Commodity money may be an archaic thought in a world with debit cards, credit cards, and paper bills, but a resurgence in gold and silver backed money spread that spread around the world following the financial crisis of 2008 created renewed interest in commodity money. In very simple terms, commodity money is any unit of exchange that is intrinsically backed by ownership of something tangible, often precious metals.

Most commodity money advocates argue that by backing a currency with commodities, especially rare precious metals, that the price of a currency can be protected. The very simple argument follows the logic that creating a lot of paper money is very easy. To produce a $100 US bill, for example, costs the government only $.03 in land, labor, paper, and distribution. With that understanding, it would be possible for the US Government to print one $100 bill, then buy materials sufficient to produce 3,000 more $100 bills, which could then produce 300,000 more $100 bills, and so on and so forth.

By requiring that the price of a currency is tied to the value of a commodity, making money so irresponsibly is a risk obviously averted. Where paper money can be made infinitely with printing presses, mining more gold, silver, copper, or whatever commodity that becomes the chosen commodity, isn’t easy. To mine $100 of gold requires far more in costs than just $.03.

Using commodity money also means that the wealth of each person is not tied to government. That is, an ounce of gold in the United States is worth as much as an ounce of gold in Australia, and regardless of what happens to any currency around the world, gold will still retain its “intrinsic” value.

Commodities as Money
There is a long-standing tradition that says precious metals are money, but other commodities have been considered money in the past, as well. At one time, seashells, corn, word cutouts, and even commodities like cotton or dried meat were used as a currency in commerce.

There are some difficulties in making a commodity-backed currency. For one, the country has to have sufficient stockpiles, or the ability to find these stockpiles to produce a currency. With paper, which is very inexpensive, finding the materials necessary to make bills is as easy as locating the nearest tree.

In terms of monetary policy, critics of commodity money note that it was commodity money that made the Great Depression in the United States such a monstrous event. Saddled with the impossibility of finding more gold at the mandated price of $20.17 per ounce, the Federal Reserve could not begin quantitative easing, or pro-inflation policies, to offset the general decline in economic activity.
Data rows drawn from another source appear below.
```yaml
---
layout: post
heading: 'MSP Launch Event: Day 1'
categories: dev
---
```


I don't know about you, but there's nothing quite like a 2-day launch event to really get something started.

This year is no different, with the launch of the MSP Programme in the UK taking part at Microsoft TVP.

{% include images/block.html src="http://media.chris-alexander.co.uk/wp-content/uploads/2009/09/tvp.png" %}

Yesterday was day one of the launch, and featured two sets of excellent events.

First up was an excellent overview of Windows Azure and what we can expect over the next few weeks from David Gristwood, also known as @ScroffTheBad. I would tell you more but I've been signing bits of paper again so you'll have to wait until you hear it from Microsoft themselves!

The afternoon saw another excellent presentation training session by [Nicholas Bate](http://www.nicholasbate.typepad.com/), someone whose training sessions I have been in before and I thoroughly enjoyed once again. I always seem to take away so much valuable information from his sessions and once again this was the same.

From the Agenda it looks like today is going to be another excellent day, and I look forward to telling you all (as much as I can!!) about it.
Commodity money advocates might argue that it was the move toward a currency not backed by gold that started the Great Depression through fractional-reserve banking.

The Debate on Commodity Money
The debate for gold and silver backed currencies has taken all shapes and forms. Some see gold and silver as the next natural step for money, seeing as both were used interchangeably in differing forms leading up to the creation of the Federal Reserve in 1913.

This debate is sure to continue in its veracity as each side meshes out exactly what the role of government in money ought to be, and how changes to currency could better enable the economy to do what it does best: grow.

Perhaps the best argument for commodity money has been in the few pieces of commodity money that exist to this day. US one dollar coins dating back to the 1920’s Peace Dollars contain roughly 2/3rds of an ounce of silver. At the time of writing, two thirds of an ounce of silver is worth nearly $40, while the dollar is still worth exactly one dollar. In terms of savings, that difference is huge, though the argument can be made, also, that most people earn significantly more today, as well, negating the decline on a per-dollar basis.